> **Task**
Using the records below, find every line that includes "number" and copy it.

> **Supplied information**
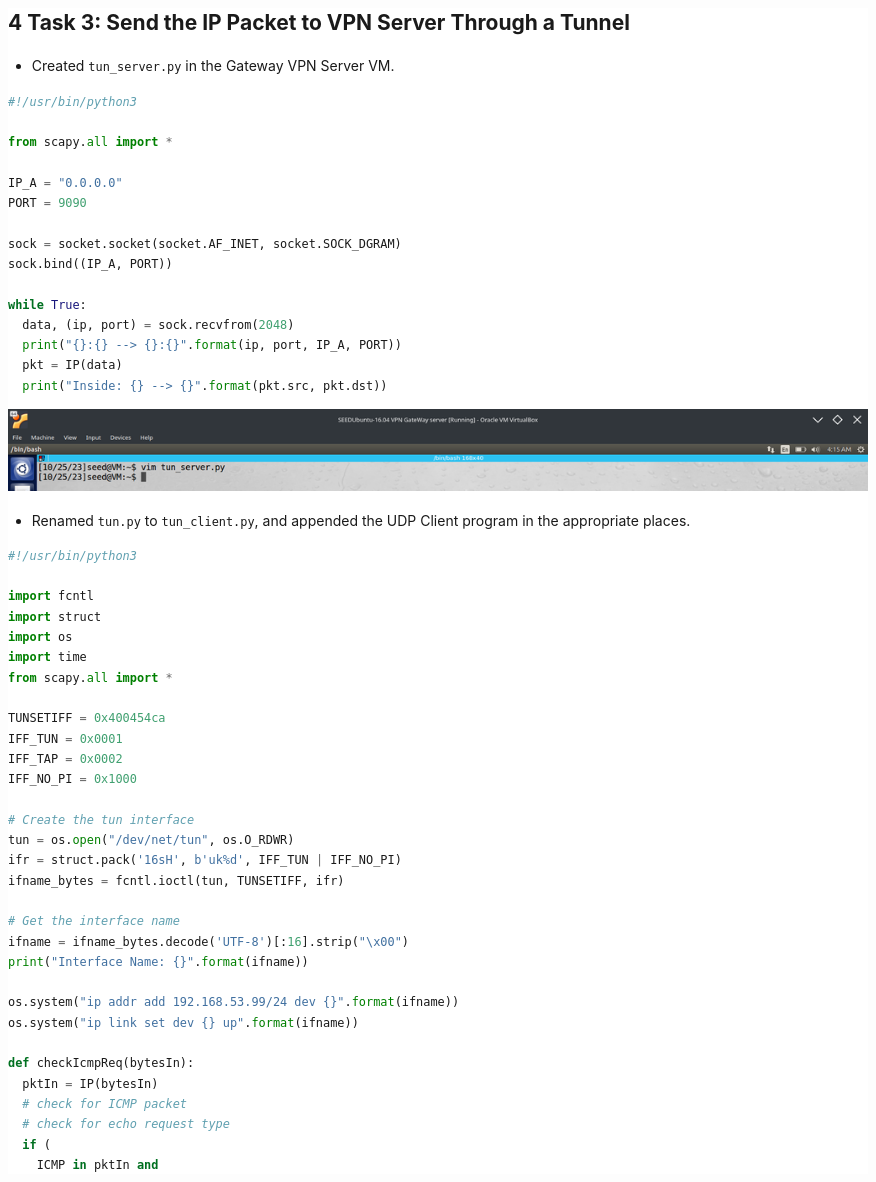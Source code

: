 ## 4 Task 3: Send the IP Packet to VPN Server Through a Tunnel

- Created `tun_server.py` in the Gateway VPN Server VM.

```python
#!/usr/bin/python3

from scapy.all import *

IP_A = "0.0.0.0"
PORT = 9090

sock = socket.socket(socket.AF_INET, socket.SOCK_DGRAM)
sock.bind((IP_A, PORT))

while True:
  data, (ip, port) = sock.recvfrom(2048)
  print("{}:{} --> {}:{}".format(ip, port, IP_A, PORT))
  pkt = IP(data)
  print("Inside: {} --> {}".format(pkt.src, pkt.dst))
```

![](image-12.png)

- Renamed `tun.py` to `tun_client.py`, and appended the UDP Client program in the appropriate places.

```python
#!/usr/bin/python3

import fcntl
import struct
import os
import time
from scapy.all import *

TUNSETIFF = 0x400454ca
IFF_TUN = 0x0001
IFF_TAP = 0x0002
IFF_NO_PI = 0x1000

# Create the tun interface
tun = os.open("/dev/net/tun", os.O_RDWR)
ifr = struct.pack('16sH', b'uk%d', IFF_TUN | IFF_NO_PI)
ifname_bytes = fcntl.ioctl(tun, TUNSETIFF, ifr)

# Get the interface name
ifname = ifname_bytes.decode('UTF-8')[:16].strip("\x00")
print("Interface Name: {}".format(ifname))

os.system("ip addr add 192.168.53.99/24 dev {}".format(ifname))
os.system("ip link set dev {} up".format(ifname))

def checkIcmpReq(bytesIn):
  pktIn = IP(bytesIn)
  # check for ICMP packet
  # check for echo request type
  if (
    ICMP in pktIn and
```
---
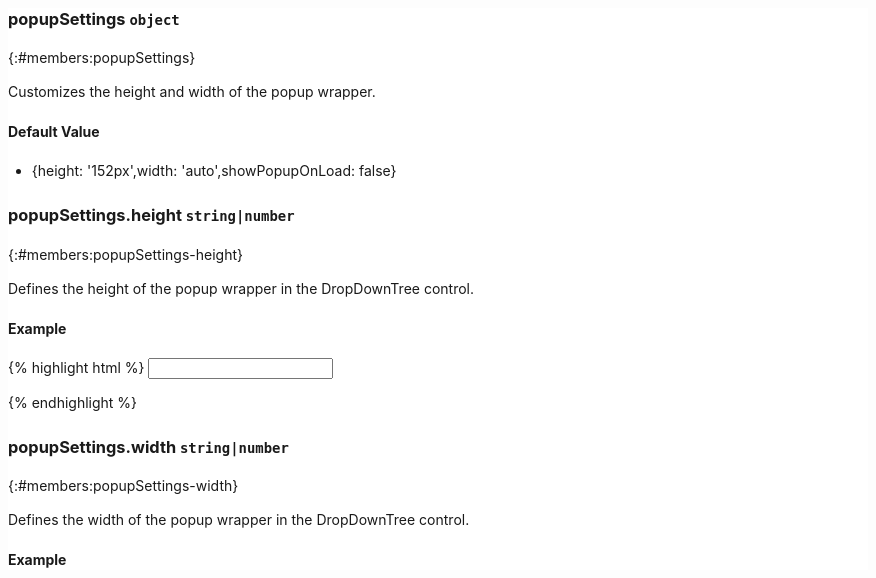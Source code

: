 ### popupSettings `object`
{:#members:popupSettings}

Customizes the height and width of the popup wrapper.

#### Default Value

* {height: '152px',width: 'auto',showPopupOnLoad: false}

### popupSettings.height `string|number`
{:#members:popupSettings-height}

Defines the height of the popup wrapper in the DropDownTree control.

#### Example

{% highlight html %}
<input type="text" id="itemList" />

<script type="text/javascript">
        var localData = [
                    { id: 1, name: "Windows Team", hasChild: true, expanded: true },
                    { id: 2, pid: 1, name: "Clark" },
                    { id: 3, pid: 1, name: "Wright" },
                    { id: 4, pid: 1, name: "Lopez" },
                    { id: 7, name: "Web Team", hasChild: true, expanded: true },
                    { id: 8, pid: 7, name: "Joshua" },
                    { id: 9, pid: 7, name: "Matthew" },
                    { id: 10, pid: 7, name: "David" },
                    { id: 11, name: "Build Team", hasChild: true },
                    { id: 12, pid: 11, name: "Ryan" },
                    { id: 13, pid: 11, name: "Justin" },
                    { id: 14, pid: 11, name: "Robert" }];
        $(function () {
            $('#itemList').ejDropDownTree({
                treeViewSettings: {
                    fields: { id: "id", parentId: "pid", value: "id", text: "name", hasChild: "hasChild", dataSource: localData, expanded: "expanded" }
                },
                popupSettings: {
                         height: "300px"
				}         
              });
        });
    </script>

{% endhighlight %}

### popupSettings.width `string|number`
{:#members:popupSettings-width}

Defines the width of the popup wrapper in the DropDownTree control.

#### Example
==
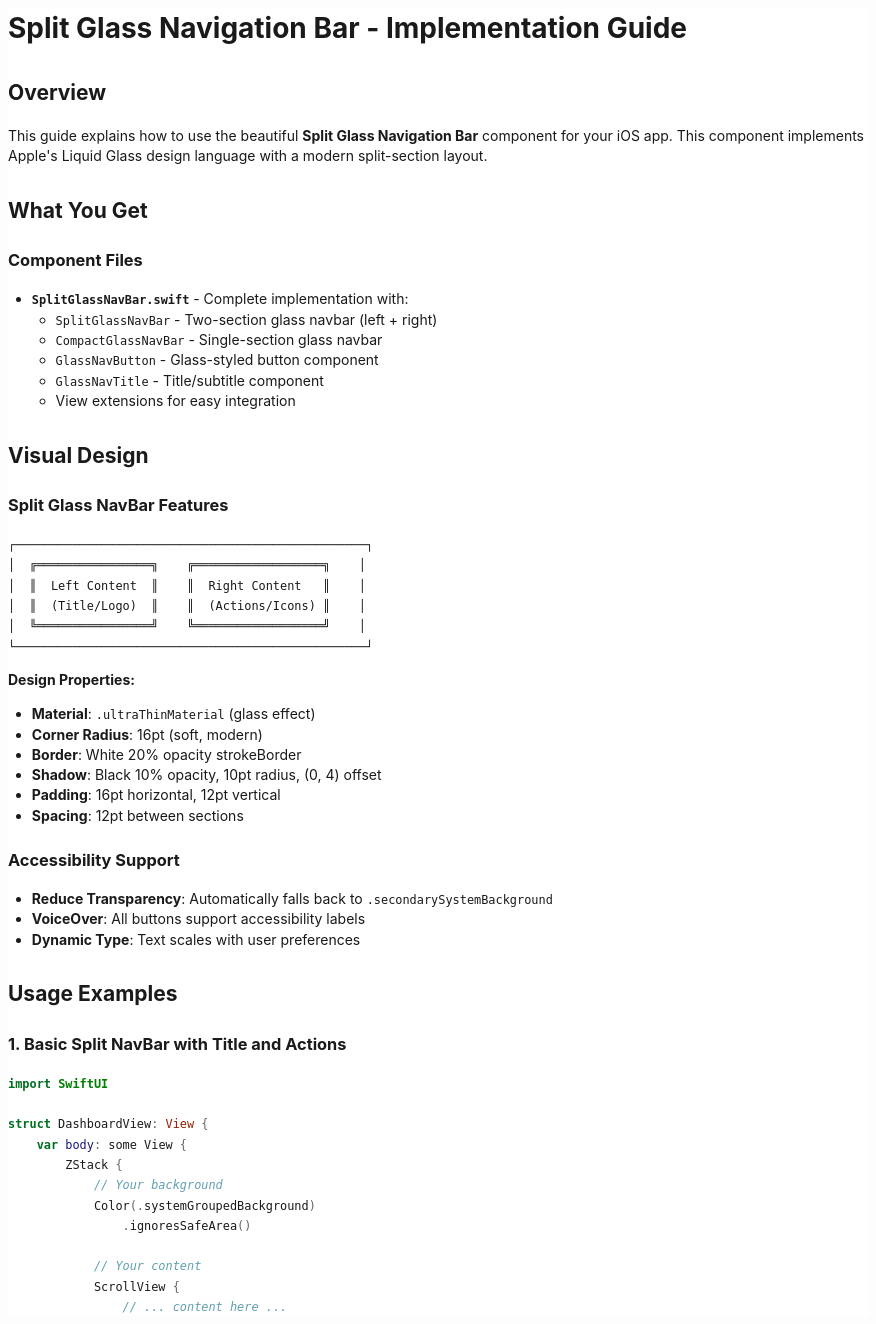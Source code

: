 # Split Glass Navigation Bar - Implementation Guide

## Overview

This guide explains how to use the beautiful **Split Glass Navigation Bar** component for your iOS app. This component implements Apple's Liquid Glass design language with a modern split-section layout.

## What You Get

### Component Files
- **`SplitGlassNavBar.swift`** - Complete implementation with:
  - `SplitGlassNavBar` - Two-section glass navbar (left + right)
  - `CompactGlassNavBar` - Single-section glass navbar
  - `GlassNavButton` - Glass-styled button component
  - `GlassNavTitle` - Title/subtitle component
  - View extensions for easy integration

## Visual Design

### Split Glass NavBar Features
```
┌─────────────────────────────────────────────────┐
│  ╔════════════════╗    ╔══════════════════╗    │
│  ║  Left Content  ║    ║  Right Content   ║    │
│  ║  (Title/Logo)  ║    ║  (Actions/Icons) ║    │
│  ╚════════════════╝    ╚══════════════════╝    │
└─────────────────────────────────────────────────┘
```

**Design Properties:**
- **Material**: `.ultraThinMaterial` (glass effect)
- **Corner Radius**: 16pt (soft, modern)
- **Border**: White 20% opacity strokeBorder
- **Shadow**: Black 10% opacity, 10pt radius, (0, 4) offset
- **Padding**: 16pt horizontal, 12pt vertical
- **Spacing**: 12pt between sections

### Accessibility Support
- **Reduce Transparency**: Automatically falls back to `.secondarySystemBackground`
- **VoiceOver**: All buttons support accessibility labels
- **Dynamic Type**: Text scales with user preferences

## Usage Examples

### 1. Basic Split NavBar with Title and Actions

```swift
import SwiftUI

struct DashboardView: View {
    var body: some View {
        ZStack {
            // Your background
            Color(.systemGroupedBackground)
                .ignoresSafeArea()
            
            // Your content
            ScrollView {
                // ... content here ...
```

> **Exercise response**
### popupSettings.height `string|number`
### popupSettings.width `string|number`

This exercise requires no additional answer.